You can use the aggregation to do the computation you want without changing your schema (though you might consider changing your schema simply to make queries and aggregations of this field easier to write).
I broke up the pipeline into multiple steps for readability. I also simplified your document slightly, again for readability.
Sample input:
> db.md.find().pretty()
{
"_id" : ObjectId("512f65c6a31a92aae2a214a3"),
"uid" : "x",
"val" : "string"
}
{
"_id" : ObjectId("512f65c6a31a92aae2a214a4"),
"uid" : "x",
"val" : "string"
}
{
"_id" : ObjectId("512f65c6a31a92aae2a214a5"),
"uid" : "y",
"val" : "string2"
}
{
"_id" : ObjectId("512f65e8a31a92aae2a214a6"),
"uid" : "y",
"val" : [
"string3",
"string4"
]
}
{
"_id" : ObjectId("512f65e8a31a92aae2a214a7"),
"uid" : "z",
"val" : [
"string"
]
}
{
"_id" : ObjectId("512f65e8a31a92aae2a214a8"),
"uid" : "y",
"val" : [
"string1",
"string2"
]
}
Pipeline stages:
> project1 = {
"$project" : {
"uid" : 1,
"val" : 1,
"isArray" : {
"$cond" : [
{
"$eq" : [
"$val.0",
[ ]
]
},
true,
false
]
}
}
}
> project2 = {
"$project" : {
"uid" : 1,
"valA" : {
"$cond" : [
"$isArray",
"$val",
[
null
]
]
},
"valS" : {
"$cond" : [
"$isArray",
null,
"$val"
]
},
"isArray" : 1
}
}
> unwind = { "$unwind" : "$valA" }
> project3 = {
"$project" : {
"_id" : 0,
"uid" : 1,
"val" : {
"$cond" : [
"$isArray",
"$valA",
"$valS"
]
}
}
}
Final aggregation:
> db.md.aggregate(project1, project2, unwind, project3, group)
{
"result" : [
{
"_id" : "z",
"vals" : [
"string"
]
},
{
"_id" : "y",
"vals" : [
"string1",
"string4",
"string3",
"string2"
]
},
{
"_id" : "x",
"vals" : [
"string"
]
}
],
"ok" : 1
}
If you modify your schema using always "vals.val" field as an array field (even when the record contains only one element) you can do it easily as follows:
db.test_col.insert({
vals : [
{
uid : "uuid1",
val : ["value1"]
},
{
uid : "uuid2",
val : ["value2", "value3"]
}]
});
db.test_col.insert(
{
vals : [{
uid : "uuid2",
val : ["value4", "value5"]
}]
});
Using this approach you only need to use two $unwind operations: one unwinds the "parent" array and the second unwinds every "vals.val" value.
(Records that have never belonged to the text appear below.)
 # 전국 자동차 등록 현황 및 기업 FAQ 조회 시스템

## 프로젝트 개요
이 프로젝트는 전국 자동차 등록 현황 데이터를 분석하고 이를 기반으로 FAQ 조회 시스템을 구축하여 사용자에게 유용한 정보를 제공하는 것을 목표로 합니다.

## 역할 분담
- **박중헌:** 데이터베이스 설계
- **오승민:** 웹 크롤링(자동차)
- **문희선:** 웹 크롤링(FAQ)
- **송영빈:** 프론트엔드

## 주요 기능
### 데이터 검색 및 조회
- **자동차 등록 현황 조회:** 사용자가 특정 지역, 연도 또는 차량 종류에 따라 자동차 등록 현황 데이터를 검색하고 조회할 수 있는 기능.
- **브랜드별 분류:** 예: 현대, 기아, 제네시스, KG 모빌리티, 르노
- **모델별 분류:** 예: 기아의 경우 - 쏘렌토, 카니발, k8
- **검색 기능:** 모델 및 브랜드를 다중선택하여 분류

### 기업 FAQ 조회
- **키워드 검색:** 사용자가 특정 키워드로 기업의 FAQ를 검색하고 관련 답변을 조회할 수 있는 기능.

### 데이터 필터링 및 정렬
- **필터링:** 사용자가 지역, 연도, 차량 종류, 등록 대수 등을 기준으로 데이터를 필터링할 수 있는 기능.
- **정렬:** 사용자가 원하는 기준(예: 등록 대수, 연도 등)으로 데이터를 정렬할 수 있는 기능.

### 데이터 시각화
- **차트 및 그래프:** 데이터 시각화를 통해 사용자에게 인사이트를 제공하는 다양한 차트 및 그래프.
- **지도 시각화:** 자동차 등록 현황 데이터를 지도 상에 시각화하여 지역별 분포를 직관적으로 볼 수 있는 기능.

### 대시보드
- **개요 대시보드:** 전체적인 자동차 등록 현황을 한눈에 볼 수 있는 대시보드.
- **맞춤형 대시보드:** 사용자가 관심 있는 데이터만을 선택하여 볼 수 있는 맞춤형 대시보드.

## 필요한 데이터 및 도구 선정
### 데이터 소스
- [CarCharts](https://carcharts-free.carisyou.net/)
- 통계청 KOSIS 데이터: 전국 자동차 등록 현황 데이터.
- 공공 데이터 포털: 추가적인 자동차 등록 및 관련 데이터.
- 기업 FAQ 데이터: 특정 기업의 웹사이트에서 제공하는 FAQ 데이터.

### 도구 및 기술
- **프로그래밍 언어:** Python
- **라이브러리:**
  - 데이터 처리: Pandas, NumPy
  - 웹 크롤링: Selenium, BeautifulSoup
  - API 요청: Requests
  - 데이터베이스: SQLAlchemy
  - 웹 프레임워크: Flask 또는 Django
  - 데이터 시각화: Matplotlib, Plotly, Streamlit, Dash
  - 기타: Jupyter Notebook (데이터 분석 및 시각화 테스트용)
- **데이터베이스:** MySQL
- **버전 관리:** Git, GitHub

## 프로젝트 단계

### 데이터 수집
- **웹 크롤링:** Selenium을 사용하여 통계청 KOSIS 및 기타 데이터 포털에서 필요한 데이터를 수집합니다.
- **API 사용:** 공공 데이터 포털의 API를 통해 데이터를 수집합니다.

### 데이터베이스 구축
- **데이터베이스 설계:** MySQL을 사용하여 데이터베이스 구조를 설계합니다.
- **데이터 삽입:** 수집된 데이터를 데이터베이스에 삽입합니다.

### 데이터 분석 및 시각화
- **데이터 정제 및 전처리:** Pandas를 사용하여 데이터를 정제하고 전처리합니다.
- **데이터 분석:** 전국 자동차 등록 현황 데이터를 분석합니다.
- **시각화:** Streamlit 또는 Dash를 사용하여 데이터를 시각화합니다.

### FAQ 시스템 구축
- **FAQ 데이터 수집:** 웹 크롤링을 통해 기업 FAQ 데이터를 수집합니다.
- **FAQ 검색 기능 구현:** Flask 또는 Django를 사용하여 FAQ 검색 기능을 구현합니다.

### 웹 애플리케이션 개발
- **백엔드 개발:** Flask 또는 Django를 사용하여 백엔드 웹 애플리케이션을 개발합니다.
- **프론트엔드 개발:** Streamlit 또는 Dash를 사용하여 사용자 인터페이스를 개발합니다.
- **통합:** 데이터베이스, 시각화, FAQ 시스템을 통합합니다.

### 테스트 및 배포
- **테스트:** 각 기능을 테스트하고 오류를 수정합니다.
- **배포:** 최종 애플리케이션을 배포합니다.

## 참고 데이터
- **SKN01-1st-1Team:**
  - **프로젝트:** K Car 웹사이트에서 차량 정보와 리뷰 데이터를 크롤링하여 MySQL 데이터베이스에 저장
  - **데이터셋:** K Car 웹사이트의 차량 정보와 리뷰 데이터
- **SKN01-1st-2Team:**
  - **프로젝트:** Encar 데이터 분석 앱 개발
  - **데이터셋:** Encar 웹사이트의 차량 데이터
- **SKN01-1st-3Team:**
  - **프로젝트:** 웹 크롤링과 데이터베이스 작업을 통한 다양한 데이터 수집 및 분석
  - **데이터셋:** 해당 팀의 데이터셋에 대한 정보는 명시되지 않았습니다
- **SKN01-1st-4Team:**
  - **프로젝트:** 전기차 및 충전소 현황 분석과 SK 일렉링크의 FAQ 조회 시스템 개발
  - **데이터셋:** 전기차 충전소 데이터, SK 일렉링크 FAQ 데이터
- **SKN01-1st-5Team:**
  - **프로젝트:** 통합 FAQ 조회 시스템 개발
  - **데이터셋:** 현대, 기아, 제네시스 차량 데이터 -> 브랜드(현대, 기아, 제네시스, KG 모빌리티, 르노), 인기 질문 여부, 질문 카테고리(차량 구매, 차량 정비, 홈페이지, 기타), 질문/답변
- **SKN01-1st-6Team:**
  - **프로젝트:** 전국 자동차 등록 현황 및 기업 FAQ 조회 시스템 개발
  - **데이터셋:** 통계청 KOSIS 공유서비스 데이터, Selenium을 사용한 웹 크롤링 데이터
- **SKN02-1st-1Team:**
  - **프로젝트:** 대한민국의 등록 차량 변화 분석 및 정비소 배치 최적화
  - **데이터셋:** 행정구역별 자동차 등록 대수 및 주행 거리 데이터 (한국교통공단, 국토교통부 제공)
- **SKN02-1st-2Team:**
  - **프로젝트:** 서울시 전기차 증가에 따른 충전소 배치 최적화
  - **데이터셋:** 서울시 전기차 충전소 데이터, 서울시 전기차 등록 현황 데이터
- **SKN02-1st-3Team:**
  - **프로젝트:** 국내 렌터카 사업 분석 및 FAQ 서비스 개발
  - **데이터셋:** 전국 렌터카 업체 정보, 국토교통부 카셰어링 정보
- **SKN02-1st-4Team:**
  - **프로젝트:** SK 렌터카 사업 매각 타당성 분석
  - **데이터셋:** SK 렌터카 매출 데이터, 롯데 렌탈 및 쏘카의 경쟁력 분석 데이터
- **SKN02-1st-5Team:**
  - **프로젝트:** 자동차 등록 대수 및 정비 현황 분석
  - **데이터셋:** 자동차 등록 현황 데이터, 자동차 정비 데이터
So, querying like
db.test_col.aggregate(
{ $unwind : "$vals" },
{ $unwind : "$vals.val" },
{
$group : {
_id : { uid : "$vals.uid" },
vals : { $addToSet : "$vals.val" }
}
}
);
You can obtain your expected value:
{
"result" : [
{
"_id" : {
"uid" : "uuid2"
},
"vals" : [
"value5",
"value4",
"value3",
"value2"
]
},
{
"_id" : {
"uid" : "uuid1"
},
"vals" : [
"value1"
]
}
],
"ok" : 1
}
And no, you can't execute this query using your current schema, since $unwind fails when the field isn't an array field.